● **What is being asked**: Please give back only the lines below from the one containing "How to Do It |" to the one containing "Name** | Open", each repeated word for word, both ends included.

+++

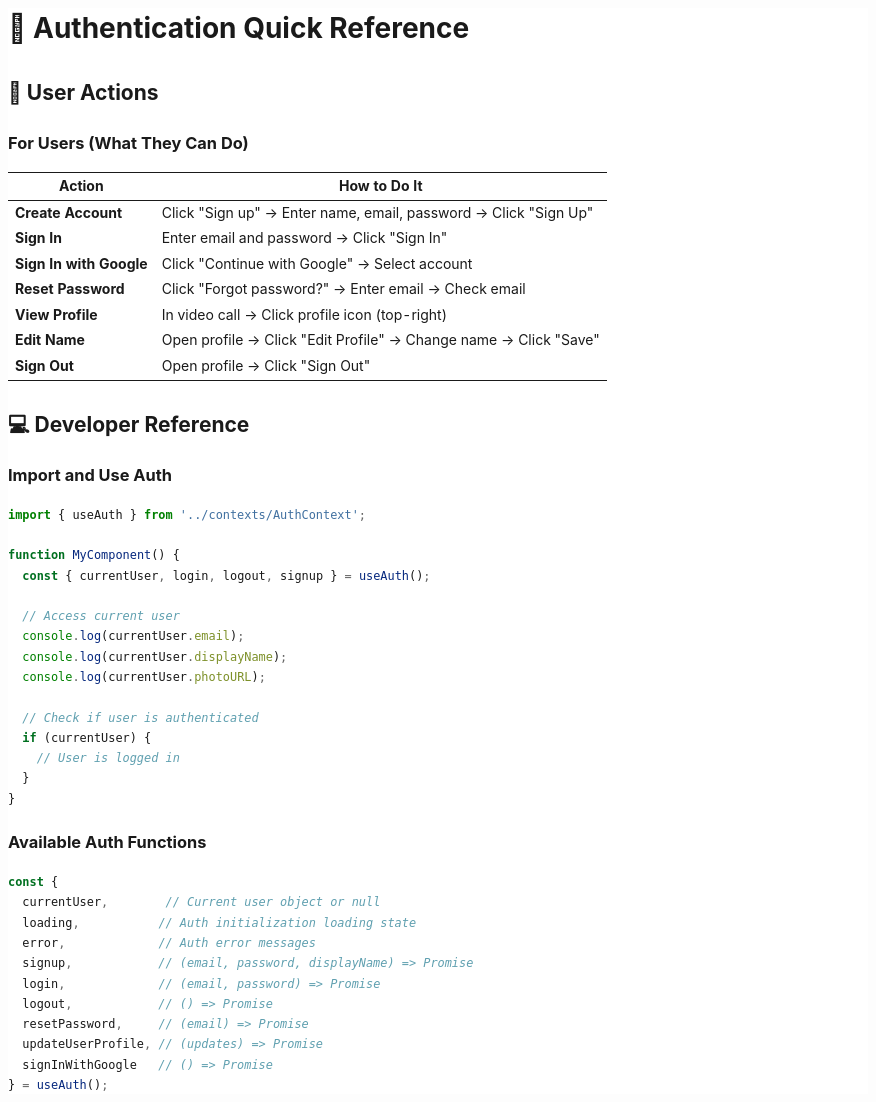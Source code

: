 # 🔐 Authentication Quick Reference

## 🎯 User Actions

### For Users (What They Can Do)

| Action | How to Do It |
|--------|-------------|
| **Create Account** | Click "Sign up" → Enter name, email, password → Click "Sign Up" |
| **Sign In** | Enter email and password → Click "Sign In" |
| **Sign In with Google** | Click "Continue with Google" → Select account |
| **Reset Password** | Click "Forgot password?" → Enter email → Check email |
| **View Profile** | In video call → Click profile icon (top-right) |
| **Edit Name** | Open profile → Click "Edit Profile" → Change name → Click "Save" |
| **Sign Out** | Open profile → Click "Sign Out" |

## 💻 Developer Reference

### Import and Use Auth

```javascript
import { useAuth } from '../contexts/AuthContext';

function MyComponent() {
  const { currentUser, login, logout, signup } = useAuth();
  
  // Access current user
  console.log(currentUser.email);
  console.log(currentUser.displayName);
  console.log(currentUser.photoURL);
  
  // Check if user is authenticated
  if (currentUser) {
    // User is logged in
  }
}
```

### Available Auth Functions

```javascript
const {
  currentUser,        // Current user object or null
  loading,           // Auth initialization loading state
  error,             // Auth error messages
  signup,            // (email, password, displayName) => Promise
  login,             // (email, password) => Promise
  logout,            // () => Promise
  resetPassword,     // (email) => Promise
  updateUserProfile, // (updates) => Promise
  signInWithGoogle   // () => Promise
} = useAuth();
```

+++

● **Expected answer**:
| Action | How to Do It |
|--------|-------------|
| **Create Account** | Click "Sign up" → Enter name, email, password → Click "Sign Up" |
| **Sign In** | Enter email and password → Click "Sign In" |
| **Sign In with Google** | Click "Continue with Google" → Select account |
| **Reset Password** | Click "Forgot password?" → Enter email → Check email |
| **View Profile** | In video call → Click profile icon (top-right) |
| **Edit Name** | Open profile → Click "Edit Profile" → Change name → Click "Save" |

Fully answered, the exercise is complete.